## Task to carry out:
Note how many lines in the entries contain the string "label", then give that number and nothing else.

## Stored data:
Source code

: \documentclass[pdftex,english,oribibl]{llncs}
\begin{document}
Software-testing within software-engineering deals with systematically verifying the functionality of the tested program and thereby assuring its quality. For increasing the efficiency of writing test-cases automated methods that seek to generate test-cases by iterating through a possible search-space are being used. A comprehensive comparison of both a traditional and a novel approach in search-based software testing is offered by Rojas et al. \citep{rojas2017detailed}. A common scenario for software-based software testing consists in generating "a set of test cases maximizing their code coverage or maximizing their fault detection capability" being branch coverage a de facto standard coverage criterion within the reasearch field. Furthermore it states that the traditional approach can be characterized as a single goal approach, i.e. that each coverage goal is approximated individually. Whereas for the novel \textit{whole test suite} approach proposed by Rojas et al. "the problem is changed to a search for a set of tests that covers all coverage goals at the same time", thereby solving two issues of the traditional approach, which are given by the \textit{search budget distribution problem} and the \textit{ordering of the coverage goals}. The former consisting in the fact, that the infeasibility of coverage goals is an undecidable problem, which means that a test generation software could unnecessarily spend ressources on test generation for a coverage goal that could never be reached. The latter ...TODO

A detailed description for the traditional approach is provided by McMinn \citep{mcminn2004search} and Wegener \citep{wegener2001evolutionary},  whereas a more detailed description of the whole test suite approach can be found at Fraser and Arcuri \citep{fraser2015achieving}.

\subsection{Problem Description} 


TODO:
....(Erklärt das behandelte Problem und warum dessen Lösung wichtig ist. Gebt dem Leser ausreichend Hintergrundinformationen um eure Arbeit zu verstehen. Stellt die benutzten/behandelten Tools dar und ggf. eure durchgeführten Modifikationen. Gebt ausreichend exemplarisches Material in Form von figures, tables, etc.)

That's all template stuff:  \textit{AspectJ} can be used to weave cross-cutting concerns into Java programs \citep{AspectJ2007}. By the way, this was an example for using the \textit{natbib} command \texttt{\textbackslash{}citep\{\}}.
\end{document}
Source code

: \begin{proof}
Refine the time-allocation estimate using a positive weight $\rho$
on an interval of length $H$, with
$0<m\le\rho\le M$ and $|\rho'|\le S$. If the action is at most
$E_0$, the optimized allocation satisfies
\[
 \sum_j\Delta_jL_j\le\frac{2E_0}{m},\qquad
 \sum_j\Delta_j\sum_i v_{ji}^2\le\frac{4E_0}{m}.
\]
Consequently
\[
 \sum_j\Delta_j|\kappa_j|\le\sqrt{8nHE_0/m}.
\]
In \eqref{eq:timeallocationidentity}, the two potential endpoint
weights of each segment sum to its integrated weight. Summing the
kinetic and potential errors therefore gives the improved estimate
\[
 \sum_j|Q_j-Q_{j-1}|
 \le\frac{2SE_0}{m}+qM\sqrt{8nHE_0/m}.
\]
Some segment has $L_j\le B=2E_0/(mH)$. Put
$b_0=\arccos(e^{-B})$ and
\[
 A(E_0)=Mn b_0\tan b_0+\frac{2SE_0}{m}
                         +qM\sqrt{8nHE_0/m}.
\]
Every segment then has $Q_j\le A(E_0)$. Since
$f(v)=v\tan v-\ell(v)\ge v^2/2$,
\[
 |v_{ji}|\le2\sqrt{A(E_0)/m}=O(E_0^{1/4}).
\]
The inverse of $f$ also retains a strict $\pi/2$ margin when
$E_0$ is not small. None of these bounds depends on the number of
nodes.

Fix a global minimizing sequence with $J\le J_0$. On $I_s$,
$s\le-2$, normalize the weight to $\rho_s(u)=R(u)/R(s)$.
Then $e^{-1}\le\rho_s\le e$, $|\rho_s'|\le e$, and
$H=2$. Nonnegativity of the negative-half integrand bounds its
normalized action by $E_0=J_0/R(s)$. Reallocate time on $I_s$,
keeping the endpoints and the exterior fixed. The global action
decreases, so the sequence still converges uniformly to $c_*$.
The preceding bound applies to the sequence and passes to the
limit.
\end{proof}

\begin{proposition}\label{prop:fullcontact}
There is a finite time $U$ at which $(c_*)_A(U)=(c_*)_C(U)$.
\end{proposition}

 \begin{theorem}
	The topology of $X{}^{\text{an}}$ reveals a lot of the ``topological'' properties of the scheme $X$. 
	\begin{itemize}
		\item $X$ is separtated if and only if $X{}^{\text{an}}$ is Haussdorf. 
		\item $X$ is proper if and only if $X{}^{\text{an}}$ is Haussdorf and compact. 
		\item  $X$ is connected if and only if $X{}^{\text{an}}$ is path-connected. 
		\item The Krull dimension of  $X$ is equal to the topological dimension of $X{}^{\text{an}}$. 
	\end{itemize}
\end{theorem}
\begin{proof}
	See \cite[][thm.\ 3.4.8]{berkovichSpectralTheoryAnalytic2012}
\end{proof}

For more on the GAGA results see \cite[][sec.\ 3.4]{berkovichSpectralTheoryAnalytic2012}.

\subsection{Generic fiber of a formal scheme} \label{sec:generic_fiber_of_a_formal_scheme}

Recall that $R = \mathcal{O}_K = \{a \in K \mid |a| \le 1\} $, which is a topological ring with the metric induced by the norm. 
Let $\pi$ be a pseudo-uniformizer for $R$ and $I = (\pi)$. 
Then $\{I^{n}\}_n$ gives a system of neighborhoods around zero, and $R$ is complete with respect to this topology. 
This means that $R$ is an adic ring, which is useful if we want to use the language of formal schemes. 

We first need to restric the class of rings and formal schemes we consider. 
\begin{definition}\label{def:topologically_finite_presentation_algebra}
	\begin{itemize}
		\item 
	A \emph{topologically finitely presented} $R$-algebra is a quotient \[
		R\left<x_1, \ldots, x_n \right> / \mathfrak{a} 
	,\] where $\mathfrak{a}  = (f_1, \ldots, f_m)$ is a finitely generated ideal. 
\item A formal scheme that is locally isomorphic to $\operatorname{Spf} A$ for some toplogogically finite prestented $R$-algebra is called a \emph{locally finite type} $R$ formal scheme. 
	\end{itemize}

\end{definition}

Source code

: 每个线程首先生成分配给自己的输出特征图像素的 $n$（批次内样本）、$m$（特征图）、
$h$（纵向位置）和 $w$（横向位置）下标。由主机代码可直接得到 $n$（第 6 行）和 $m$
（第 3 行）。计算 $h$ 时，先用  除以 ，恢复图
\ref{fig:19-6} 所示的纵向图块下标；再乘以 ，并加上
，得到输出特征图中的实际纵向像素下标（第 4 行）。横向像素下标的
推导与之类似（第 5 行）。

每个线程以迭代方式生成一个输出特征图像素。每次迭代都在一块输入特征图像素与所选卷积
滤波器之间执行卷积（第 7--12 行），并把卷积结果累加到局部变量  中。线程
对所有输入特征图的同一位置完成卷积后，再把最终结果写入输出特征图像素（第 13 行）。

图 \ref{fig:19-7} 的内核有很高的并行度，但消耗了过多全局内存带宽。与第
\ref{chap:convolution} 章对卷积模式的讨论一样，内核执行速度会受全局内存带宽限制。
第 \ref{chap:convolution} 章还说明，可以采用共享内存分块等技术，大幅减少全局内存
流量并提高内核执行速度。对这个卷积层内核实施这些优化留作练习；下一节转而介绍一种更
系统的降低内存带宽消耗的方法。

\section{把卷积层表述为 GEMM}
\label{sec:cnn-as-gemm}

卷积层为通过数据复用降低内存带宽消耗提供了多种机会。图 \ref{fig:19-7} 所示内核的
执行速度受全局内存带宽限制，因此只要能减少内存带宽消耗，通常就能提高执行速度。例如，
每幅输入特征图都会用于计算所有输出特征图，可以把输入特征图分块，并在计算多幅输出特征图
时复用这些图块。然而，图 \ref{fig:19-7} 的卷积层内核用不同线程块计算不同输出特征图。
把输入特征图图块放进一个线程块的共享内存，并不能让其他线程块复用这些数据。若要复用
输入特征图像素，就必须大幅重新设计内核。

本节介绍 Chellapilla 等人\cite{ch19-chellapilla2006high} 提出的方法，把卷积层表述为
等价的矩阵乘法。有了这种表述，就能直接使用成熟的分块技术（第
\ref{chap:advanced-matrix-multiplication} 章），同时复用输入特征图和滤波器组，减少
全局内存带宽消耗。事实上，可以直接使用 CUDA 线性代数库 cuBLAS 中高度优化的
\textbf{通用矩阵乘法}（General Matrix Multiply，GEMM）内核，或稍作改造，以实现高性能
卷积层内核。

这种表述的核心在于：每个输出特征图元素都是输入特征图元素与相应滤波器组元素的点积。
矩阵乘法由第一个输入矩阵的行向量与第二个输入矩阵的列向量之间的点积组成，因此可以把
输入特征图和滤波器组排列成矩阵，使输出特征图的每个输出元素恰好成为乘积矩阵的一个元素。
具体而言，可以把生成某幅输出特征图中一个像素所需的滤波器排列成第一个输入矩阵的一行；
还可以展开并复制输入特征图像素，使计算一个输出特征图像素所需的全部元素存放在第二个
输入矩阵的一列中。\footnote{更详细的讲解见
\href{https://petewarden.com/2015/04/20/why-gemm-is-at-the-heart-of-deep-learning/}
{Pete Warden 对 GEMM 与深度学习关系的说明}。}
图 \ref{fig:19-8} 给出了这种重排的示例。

## Exercise response:
4